● **TASK TO CARRY OUT**
Gather all lines in the data that hold the string "noitemsep".

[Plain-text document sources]
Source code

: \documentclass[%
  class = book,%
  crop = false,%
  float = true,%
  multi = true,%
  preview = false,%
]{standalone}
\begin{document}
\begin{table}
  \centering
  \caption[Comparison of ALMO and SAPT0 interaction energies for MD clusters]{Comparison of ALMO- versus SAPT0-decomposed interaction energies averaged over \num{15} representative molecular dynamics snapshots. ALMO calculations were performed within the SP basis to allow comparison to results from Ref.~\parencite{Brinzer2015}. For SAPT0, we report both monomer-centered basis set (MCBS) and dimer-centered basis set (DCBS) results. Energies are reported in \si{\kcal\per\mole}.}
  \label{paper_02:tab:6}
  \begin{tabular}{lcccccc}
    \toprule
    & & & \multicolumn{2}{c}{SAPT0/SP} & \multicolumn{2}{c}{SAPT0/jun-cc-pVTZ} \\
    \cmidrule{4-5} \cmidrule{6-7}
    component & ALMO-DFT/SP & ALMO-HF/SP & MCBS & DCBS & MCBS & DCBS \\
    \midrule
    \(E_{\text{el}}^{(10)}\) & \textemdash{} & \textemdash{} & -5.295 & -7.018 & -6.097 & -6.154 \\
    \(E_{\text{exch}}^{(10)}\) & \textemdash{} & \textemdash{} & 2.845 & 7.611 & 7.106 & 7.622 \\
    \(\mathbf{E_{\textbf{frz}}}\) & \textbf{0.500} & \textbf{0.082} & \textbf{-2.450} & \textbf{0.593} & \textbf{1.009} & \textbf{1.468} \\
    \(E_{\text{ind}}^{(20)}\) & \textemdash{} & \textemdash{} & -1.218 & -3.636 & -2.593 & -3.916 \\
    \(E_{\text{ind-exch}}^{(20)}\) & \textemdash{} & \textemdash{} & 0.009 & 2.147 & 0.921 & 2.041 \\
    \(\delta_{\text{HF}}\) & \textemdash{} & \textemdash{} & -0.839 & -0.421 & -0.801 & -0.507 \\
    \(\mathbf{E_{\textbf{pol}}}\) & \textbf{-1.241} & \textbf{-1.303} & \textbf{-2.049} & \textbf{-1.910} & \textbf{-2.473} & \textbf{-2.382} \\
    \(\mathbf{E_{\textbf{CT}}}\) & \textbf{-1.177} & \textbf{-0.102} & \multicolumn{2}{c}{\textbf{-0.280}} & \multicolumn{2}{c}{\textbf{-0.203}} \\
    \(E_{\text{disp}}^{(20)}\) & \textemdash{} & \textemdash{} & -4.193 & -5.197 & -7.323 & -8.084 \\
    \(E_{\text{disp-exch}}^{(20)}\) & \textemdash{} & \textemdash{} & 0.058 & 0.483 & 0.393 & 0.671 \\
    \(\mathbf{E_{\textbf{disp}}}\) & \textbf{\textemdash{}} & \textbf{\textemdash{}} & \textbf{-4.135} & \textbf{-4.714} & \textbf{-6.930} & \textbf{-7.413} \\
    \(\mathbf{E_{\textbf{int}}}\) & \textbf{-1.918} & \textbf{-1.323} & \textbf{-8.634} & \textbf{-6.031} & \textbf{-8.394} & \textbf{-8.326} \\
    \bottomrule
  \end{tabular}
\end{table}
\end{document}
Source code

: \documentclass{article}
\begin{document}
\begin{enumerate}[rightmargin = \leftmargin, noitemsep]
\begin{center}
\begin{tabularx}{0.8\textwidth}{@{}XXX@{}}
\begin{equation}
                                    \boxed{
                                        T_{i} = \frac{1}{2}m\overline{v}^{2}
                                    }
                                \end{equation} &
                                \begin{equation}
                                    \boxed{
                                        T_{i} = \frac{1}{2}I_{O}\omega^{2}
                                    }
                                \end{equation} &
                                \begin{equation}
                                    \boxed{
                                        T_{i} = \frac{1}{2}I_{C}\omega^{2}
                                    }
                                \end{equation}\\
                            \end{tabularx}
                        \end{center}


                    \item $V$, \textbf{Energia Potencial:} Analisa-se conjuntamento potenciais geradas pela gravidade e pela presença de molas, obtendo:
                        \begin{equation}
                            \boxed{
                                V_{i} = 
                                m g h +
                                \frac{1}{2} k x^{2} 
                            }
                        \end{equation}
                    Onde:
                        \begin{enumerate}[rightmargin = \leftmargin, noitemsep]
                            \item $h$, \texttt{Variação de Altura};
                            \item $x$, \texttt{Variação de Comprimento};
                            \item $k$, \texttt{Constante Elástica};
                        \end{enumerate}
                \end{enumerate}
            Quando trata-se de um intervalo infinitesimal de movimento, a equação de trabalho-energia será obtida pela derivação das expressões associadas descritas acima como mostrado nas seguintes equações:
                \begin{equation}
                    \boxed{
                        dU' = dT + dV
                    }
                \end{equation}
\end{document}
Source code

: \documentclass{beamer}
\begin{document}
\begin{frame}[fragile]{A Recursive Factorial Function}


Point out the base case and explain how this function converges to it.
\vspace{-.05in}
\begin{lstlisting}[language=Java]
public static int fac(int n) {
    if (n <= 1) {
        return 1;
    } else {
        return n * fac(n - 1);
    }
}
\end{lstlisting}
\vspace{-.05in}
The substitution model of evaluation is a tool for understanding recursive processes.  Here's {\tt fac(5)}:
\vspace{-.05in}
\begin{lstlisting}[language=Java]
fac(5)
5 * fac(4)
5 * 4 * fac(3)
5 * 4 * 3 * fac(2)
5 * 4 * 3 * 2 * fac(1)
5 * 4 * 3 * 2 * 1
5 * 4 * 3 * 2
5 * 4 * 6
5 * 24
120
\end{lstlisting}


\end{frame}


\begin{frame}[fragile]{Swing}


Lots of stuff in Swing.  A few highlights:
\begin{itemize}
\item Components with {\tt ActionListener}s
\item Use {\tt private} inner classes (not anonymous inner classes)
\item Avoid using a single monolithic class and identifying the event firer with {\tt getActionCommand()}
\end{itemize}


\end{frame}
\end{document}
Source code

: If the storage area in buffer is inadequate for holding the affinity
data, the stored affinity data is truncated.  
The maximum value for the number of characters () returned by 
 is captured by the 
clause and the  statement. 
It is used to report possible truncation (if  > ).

● **SOLVED PROBLEM**
\begin{enumerate}[rightmargin = \leftmargin, noitemsep]
                        \begin{enumerate}[rightmargin = \leftmargin, noitemsep]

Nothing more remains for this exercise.